Rose-Ackerman apunta, además, a la circularidad interna. Algunos de los índices de las fuentes que usa TI no se hacen todos los años, por lo que el índice de un período sirve para calcular los IPC de varios años. Además, es imposible que los consultados no tomen en cuenta los índices de años anteriores. Todo ello deriva en una tabla de posiciones casi estática, con fuerte persistencia de algunos países en lo alto y de otros en lo bajo, en la que unos pocos ascienden o descienden en forma significativa.

Pero los problemas no son sólo cómo mide el IPC, sino qué mide. Tanto los índices subjetivos como las encuestas de victimización apuntan casi exclusivamente al soborno, dejan afuera un mundo de actividades relevantes como el nepotismo, los conflictos de interés, la corrupción privada o la pata privada de la corrupción pública. Incluso se han creado índices que miden fenómenos distintos pero íntimamente ligados a la corrupción, en los que algunos de los países mejor rankeados en el IPC caen al fondo de la tabla, como el Índice de Secreto Financiero de la Red de Justicia Fiscal. Algunos autores, como Bill de Maria, han llegado a calificar al IPC de "neocolonialista".

Sin ir tan lejos, Johnston da en el centro de las debilidades del índice y apunta al tipo de mediciones en las que la comunidad internacional empieza a advertir que deberíamos concentrarnos si lo que buscamos es evaluar y atacar la corrupción en un contexto específico. Según Johnston, el IPC concibe a la corrupción como un problema unidimensional: un continuo que opera del mismo modo en todo tiempo y lugar, en el que un país puede ser ubicado en forma relativamente sencilla más arriba o abajo.

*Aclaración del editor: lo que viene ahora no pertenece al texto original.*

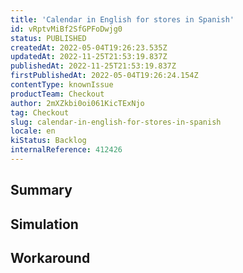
 ```yaml
---
title: 'Calendar in English for stores in Spanish'
id: vRptvMiBf2SfGPFoDwjg0
status: PUBLISHED
createdAt: 2022-05-04T19:26:23.535Z
updatedAt: 2022-11-25T21:53:19.837Z
publishedAt: 2022-11-25T21:53:19.837Z
firstPublishedAt: 2022-05-04T19:26:24.154Z
contentType: knownIssue
productTeam: Checkout
author: 2mXZkbi0oi061KicTExNjo
tag: Checkout
slug: calendar-in-english-for-stores-in-spanish
locale: en
kiStatus: Backlog
internalReference: 412426
---
```


## Summary



## Simulation



## Workaround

Pero la corrupción no es algo que se tiene o no, ni que se tiene en una medida tal o cual. Se trata de un fenómeno complejo que obliga a considerar varias dimensiones: quién paga, a quién, qué gana, quiénes pierden, cuánto se paga, qué costo tiene, cómo impacta en determinados grupos sociales, cómo se oculta el producto, cómo ocurre en el sector de salud y en qué se diferencia de la corrupción que opera en las fuerzas de seguridad, qué oportunidades de participación ciudadana existen para controlar la inversión educativa, cómo impacta la falta de autonomía de los organismos de control, cómo se vinculan corrupción y evasión, cómo se financia la política, cómo se elige y controla a los magistrados, qué dependencia tiene el sector privado del sector público en distintas cadenas de valor. Son sólo algunas de las preguntas relevantes para calificar la gravedad del problema en una sociedad y su capacidad de atacarlo.

Este tipo de análisis institucional, público-privado, local y microsectorial es el que deberíamos estar haciendo para comprender el alcance de la corrupción en la Argentina, para difundir el costo social oculto que ayude a vencer la pasividad cultural y para adoptar medidas remediales adecuadas. En esto consiste una política anticorrupción, no en escalar posiciones en un índice internacional.

 

La autora es abogada, magíster en Derecho (Yale).